The primary focus of instruction is not on the core academic curriculum rather on the age, disability, or severity of the disability as described in the student's IEP. Often the curriculum offers an alternate pathway because of the needs of a student. Special education continues to provide remedial instruction in life skills areas. Assistance is provided that leads to completion of an alternate program and a high school diploma are not received.

Authorization is provided through credentials that address service to students within the moderate to severe specialty area. Caseload guidelines vary based on the age of the students, type of disability or severity of the disability to be served in the class. Caseloads range from six (6) full time students to eighteen (18) partially mainstreamed students. Caseload guidelines should be a minimum ratio of one teacher and one Instructional Aide for the equivalent of twelve (12) full time students. Students receiving less than full time service would increase the caseload proportionately. Students requiring more intensive services would increase this basic standard and may include related service providers also being assigned to the Special Day Class.

State Special Schools
Special programs operated by the State of California for the deaf and blind students are available for:

  • Diagnostic evaluation
  • Serving the educational needs of students in day or residential programs

The IEP team will make a recommendation to the state school for determination of the appropriateness of possible placement in day or residential programs. The State Special Schools Division sets the curriculum and high school graduation standards.

Non-public/Nonsectarian Schools
Placements at non-public, nonsectarian schools are available to individuals with exceptional needs when the local school district determines that an appropriate education program which is the least restrictive environment is not available through the public school systems in the Contra Costa Special Education Local Plan Area (SELPA) or adjacent areas. Only state-certified non-public schools may be considered. The LEAs should contact the SELPA office to verify that a non-public school has a current state license, master contract and established rates. The SELPA is responsible for the master contract process. Each LEA is responsible for the Individual Service Agreement, which assigns IEP-authorized services.

Special Education administrators should carefully consider the credentials, staffing patterns, curriculum, instruction, and student patterns before making a selection of a Non-public School or Agency.

The primary focus of instruction is not on the core academic curriculum rather on the age, disability, or severity of the disability as described in the student's IEP. Often the curriculum offers an alternate pathway because of the needs of a student. Special education continues to provide remedial instruction in life skills areas. Assistance is provided that leads to completion of an alternate program and a high school diploma are not received in most cases.

Home and Hospital
Specialized services may be provided for students eligible for special education who have illnesses, disabling injuries, or acute health problems. Such services may include individual consultation, home or hospital instruction and other instructional methods including advanced communication technology. Students with or without IEPs who are hospitalized are the responsibility of the district where the hospital is geographically located.

The service may support progress toward completion of the requirements for the high school diploma; however, Home, Hospital and Community Based Instruction will not meet the standards completing for high school diploma.

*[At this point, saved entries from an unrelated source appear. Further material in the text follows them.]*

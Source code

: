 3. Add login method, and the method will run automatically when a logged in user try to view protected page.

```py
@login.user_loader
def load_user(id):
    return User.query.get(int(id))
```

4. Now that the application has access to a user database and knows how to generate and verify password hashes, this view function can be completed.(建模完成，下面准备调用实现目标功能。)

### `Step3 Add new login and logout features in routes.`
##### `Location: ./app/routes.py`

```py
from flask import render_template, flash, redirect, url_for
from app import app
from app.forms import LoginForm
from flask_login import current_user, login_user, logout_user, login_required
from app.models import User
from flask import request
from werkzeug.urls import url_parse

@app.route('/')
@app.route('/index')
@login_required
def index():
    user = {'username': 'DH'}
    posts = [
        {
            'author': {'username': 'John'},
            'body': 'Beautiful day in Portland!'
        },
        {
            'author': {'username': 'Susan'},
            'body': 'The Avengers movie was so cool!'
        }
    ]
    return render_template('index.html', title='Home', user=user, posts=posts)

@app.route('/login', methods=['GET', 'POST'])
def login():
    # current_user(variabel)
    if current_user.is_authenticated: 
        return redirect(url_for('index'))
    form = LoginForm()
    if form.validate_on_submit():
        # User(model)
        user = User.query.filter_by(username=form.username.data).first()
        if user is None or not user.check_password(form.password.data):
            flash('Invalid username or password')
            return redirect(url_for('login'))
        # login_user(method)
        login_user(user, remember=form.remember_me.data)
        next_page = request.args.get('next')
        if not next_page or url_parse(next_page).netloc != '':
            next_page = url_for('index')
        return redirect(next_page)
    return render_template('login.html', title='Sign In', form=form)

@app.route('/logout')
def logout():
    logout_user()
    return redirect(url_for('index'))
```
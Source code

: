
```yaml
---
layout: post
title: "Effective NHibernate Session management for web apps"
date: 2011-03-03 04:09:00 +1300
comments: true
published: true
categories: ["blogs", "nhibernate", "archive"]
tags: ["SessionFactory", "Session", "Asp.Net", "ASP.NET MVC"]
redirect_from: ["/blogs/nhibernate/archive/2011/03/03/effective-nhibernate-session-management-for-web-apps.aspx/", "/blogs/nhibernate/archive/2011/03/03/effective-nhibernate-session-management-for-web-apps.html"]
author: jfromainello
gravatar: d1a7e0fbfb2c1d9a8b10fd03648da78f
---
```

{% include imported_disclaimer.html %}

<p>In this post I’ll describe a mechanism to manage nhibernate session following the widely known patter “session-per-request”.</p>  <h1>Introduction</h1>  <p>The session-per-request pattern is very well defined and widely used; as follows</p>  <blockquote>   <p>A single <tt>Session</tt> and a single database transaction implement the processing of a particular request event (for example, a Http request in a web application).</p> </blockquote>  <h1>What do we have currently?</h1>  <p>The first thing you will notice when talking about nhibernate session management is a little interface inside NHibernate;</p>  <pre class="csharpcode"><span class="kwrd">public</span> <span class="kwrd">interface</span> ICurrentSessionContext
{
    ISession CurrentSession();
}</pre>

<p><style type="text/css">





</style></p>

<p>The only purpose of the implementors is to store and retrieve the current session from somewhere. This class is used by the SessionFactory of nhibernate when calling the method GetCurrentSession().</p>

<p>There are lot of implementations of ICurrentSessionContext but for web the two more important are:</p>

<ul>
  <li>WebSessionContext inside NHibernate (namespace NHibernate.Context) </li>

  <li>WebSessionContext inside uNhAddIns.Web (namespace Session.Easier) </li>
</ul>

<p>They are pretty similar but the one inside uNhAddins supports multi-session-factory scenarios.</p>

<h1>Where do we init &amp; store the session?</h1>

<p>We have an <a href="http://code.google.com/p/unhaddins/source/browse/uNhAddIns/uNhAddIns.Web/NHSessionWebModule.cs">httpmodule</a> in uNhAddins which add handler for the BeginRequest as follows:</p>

California Code of Regulations 3042, 3051.4, 3051.17

Requirements For Changing Service Delivery
The development of pilot delivery models is encouraged, however, pilot programs should be offered on a one-year basis. The Local Plan and State law require a policy that includes procedures to change service delivery, adoption of the policy to change the type of service or program, and an Annual Service Plan that describes the services available within the SELPA. After a successful evaluation, districts operating pilot programs should submit the program description for policy adoption by individual district boards and the Governance Council. Each label should be described in a manner to define the service and provide support with guidelines for staff patterns, student patterns, curriculum, and/or instructional methodology to be provided within the structures of that class, program, or service label.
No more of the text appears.